Level of Experience and Specialization:

Carpenter pay is highly dependent on the individual's level of experience. An entry-level carpenter can expect to earn an average of $16.67 per hour. However, a carpenter with experience greater than five years may make more than $37 per hour (PayScale, 2023).

Specialized knowledge is another consideration. Earning potential may increase for carpenters who specialise in areas such as green building, historical restoration, or custom furniture making.

Economic trends and construction industry dynamics:

Carpenter pay is sensitive to the general state of the economy and the building sector. There is a larger demand for carpenters and thus higher wages when the economy is booming. On the flip side, construction slows during economic downturns, which can affect carpenters' ability to find work and earn a living salary.

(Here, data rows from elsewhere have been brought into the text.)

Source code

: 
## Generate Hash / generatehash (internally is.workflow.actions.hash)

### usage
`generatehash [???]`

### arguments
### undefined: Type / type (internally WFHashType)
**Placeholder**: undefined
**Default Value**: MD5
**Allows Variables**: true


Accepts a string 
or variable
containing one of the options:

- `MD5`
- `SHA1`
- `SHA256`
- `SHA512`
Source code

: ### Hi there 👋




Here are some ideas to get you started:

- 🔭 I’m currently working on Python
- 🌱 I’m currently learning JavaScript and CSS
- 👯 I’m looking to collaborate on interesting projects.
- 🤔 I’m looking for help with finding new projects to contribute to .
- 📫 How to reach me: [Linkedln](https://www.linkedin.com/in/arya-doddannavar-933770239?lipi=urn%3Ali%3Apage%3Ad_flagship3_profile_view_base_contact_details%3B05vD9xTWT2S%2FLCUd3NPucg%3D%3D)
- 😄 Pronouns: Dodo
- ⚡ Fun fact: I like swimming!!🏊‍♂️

The demand for particular carpentry abilities can be influenced by technological developments like the adoption of modern construction processes and tools, which in turn can affect salaries.

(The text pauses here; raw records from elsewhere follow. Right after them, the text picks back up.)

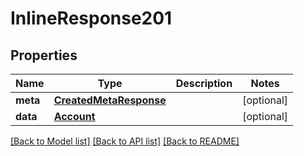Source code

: # InlineResponse201

## Properties
Name | Type | Description | Notes
------------ | ------------- | ------------- | -------------
**meta** | [**CreatedMetaResponse**](CreatedMetaResponse.md) |  | [optional] 
**data** | [**Account**](Account.md) |  | [optional] 

[[Back to Model list]](../README.md#documentation-for-models) [[Back to API list]](../README.md#documentation-for-api-endpoints) [[Back to README]](../README.md)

Carpentry itself is a constant, but the money you can make at it depends on a wide variety of things beyond your control. All carpenters, from those just starting out to those who have been in the trade for decades, would do well to familiarise themselves with these factors.

trends in Carpenter Salaries

Like many other fields, carpentry is affected by a wide range of extraneous variables. Looking ahead, we can see a few trends that may have an impact on carpenters' salaries in the future.

Predictions for the future Based on current data and industry trends:

Some areas of the construction business, like manufacturing, are predicted to continue to do well, while others, including retail and conventional office buildings, may face a decline (Construction Dive, 2023). This could indicate that carpenters who focus on manufacturing projects have a better chance of seeing salary rise than their counterparts in industries that are slowing down.

There will likely be a lot of building done in the next years thanks to the government's encouragement of domestic manufacturing, particularly in high-tech fields like chip fabrication and electric vehicle battery plants. Carpenters working on these projects may see a rise in demand and pay as a result.

The Impact of Technology and Automation on Carpenter Salaries:

Carpenters must change as the construction sector adopts more advanced technologies. For instance, the growing popularity of prefabricated and modular building could decrease the need for traditional carpenters while simultaneously increasing the demand for carpenters with expertise in assembly and installation.

Despite its negative connotations, automation may actually present an opening for previously manual occupations. Carpenters who acquire new skills and are able to operate with modern machinery may be able to command better wages.


The skilled trade of carpentry has a long and storied history in the united states, and it continues to play a vital role in the country's modern building industry. The average carpenter wage has increased throughout the years, although this increase is dependent on a number of factors, such as the carpenter's location, level of experience, the state of the economy, and the state of the construction industry. Carpenters, who have to adapt to a changing industry driven by technology, must be lifelong learners. Employers that want to attract and retain skilled carpenters will do well to keep up with industry trends and offer competitive pay. Carpenters and the broader construction sector have a mutually beneficial connection that will continue to mould America's built environment in the future.